Signicat is listed as a sub-processor; see Sub-processors for details, including a separate note on the data-verification lookup flow that is distinct from authentication.
Session management
After successful authentication, Breeze issues a pair of tokens:
- A short-lived access token (JWT) that is presented on every API request.
- A longer-lived refresh token that is used to obtain a new access token without re-authenticating.
The refresh-token lifetime is tied to the strength of the original authentication.
The access token is short-lived (15 minutes); when it expires, the client exchanges the refresh token for a new one. The access token's hash is verified on every request and is also stored in the platform's token cache, which provides:
- Server-side revocation — logging out, changing the password, or administrative session termination removes the token from the cache, immediately invalidating it even before its natural expiry.
- Integrity verification — the per-request hash check defends against forged tokens even if the JWT signing key were leaked.
OAuth 2.0 for machine-to-machine integrations
For server-to-server integrations, Breeze exposes an OAuth 2.0 client-credentials token endpoint. An OAuth client is created against an existing Breeze user account; the access token issued to that client inherits the same role-based authorization as the user it was created from. What an integration is permitted to do via the API therefore matches exactly what the originating user is permitted to do via the UI, and is governed by the same role-based access control described below.
OAuth clients are tenant-bound: a token can only access data belonging to the tenant of the user it was created from. The token endpoint is rate-limited per client.
Role-based access control (RBAC)
Within a tenant, users are assigned roles. Breeze supports two complementary categories:
- General roles — hierarchical levels of platform access (for example Standard User, Tenant Administrator, Domain Administrator, System Administrator). A user's general role determines the broad scope of what they can see and do.
- Task roles — granular, capability-based roles that grant permission to perform specific operations (for example managing credentials, managing users, or configuring templates).

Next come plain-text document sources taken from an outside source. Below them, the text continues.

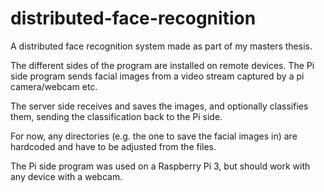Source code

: # distributed-face-recognition
A distributed face recognition system made as part of my masters thesis.

The different sides of the program are installed on remote devices. The Pi side program sends facial images from a video stream captured by a pi camera/webcam etc.

The server side receives and saves the images, and optionally classifies them, sending the classification back to the Pi side.

For now, any directories (e.g. the one to save the facial images in) are hardcoded and have to be adjusted from the files.

The Pi side program was used on a Raspberry Pi 3, but should work with any device with a webcam.
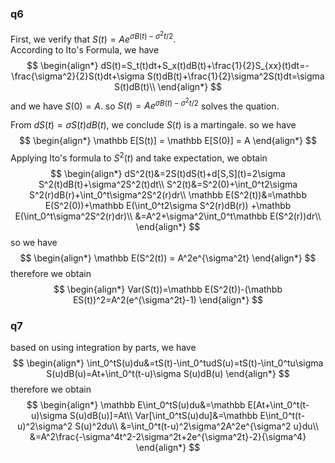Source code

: ### q6

First, we verify that $S(t)=Ae^{\sigma B(t)-\sigma^2t/2}$. 
</br>According to Ito's Formula, we have
$$
\begin{align*}
dS(t)=S_t(t)dt+S_x(t)dB(t)+\frac{1}{2}S_{xx}(t)dt=-\frac{\sigma^2}{2}S(t)dt+\sigma S(t)dB(t)+\frac{1}{2}\sigma^2S(t)dt=\sigma S(t)dB(t)\\
\end{align*}
$$
and we have $S(0)=A$. so $S(t)=Ae^{\sigma B(t)-\sigma^2t/2}$ solves the quation.

From $dS(t)=\sigma S(t)dB(t)$, we conclude $S(t)$ is a martingale. so we have
$$
\begin{align*}
\mathbb E[S(t)] = \mathbb E[S(0)] = A
\end{align*}
$$
Applying Ito's formula to $S^2(t)$ and take expectation, we obtain
$$
\begin{align*}
dS^2(t)&=2S(t)dS(t)+d[S,S](t)=2\sigma S^2(t)dB(t)+\sigma^2S^2(t)dt\\
S^2(t)&=S^2(0)+\int_0^t2\sigma S^2(r)dB(r)+\int_0^t\sigma^2S^2(r)dr\\
\mathbb E(S^2(t))&=\mathbb E(S^2(0))+\mathbb E(\int_0^t2\sigma S^2(r)dB(r)) +\mathbb E(\int_0^t\sigma^2S^2(r)dr)\\
&=A^2+\sigma^2\int_0^t\mathbb E(S^2(r))dr\\
\end{align*}
$$
so we have
$$
\begin{align*}
\mathbb E(S^2(t)) = A^2e^{\sigma^2t}
\end{align*}
$$
therefore we obtain
$$
\begin{align*}
Var(S(t))=\mathbb E(S^2(t))-(\mathbb ES(t))^2=A^2(e^{\sigma^2t}-1)
\end{align*}
$$

### q7
based on using integration by parts, we have
$$
\begin{align*}
\int_0^tS(u)du&=tS(t)-\int_0^tudS(u)=tS(t)-\int_0^tu\sigma S(u)dB(u)=At+\int_0^t(t-u)\sigma S(u)dB(u)
\end{align*}
$$
therefore we obtain
$$
\begin{align*}
\mathbb E\int_0^tS(u)du&=\mathbb E[At+\int_0^t(t-u)\sigma S(u)dB(u)]=At\\
Var[\int_0^tS(u)du]&=\mathbb E\int_0^t(t-u)^2\sigma^2 S(u)^2du\\
&=\int_0^t(t-u)^2\sigma^2A^2e^{\sigma^2 u}du\\
&=A^2\frac{-\sigma^4t^2-2\sigma^2t+2e^{\sigma^2t}-2}{\sigma^4}
\end{align*}
$$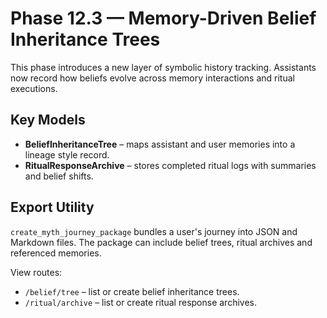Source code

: 
# Phase 12.3 — Memory-Driven Belief Inheritance Trees

This phase introduces a new layer of symbolic history tracking. Assistants now record how beliefs evolve across memory interactions and ritual executions.

## Key Models

- **BeliefInheritanceTree** – maps assistant and user memories into a lineage style record.
- **RitualResponseArchive** – stores completed ritual logs with summaries and belief shifts.

## Export Utility

`create_myth_journey_package` bundles a user's journey into JSON and Markdown files. The package can include belief trees, ritual archives and referenced memories.

View routes:

- `/belief/tree` – list or create belief inheritance trees.
- `/ritual/archive` – list or create ritual response archives.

Task roles extend the permissions granted by the general role for particular workflows.
For the customer-facing description of each role and its capabilities, see User Administration › Roles and Permissions.
Every API mutation runs through a centralized authorization guard that:
- Validates the user's authentication.
- Checks that the user belongs to the tenant whose data is being accessed.
- Verifies that the user holds a role with sufficient permissions for the requested operation.
This guard is applied uniformly across the GraphQL API; resolvers cannot bypass it.
Multi-tenant isolation
Tenant isolation is enforced at the API layer: the requested tenant ID is filtered into every database query at the resolver, so a user authenticated to tenant A cannot retrieve, mutate, or even reference data belonging to tenant B. Tenant membership is verified on every request, not only at login.
Rate limiting on authentication endpoints
To mitigate brute-force and credential-stuffing attacks, the authentication endpoints (/api/login, /api/activate, /oauth/token) are rate-limited per source, enforced consistently across all backend instances. Suspicious request patterns (known bot user-agents, unusual headers) trigger additional restrictions. Specific thresholds are available under NDA on request through your account contact.